For the word "gmail", count the lines below that contain it. Give the number alone.

[[ STORED DATA open ]]

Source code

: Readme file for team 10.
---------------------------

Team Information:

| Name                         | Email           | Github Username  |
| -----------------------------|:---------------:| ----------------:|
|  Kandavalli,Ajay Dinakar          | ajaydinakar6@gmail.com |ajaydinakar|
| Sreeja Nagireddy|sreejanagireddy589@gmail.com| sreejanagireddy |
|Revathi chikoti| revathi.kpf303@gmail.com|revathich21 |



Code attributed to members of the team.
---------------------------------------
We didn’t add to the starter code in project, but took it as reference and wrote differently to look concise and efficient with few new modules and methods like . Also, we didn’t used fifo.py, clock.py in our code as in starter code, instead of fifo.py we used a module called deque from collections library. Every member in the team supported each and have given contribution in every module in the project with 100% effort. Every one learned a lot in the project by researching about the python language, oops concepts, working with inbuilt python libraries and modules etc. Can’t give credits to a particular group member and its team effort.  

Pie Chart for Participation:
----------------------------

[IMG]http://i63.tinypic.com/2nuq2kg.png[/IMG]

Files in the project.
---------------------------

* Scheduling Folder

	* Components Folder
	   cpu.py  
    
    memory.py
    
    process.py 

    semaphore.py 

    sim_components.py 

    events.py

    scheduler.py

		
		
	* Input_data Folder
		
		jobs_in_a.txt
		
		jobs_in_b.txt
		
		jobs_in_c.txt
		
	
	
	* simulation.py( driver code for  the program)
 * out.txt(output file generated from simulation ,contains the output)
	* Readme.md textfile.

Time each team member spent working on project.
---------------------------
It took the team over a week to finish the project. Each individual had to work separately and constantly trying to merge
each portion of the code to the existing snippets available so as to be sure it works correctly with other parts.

[[ STORED DATA closed ]]

• _SOLUTION TO THE EXERCISE_
3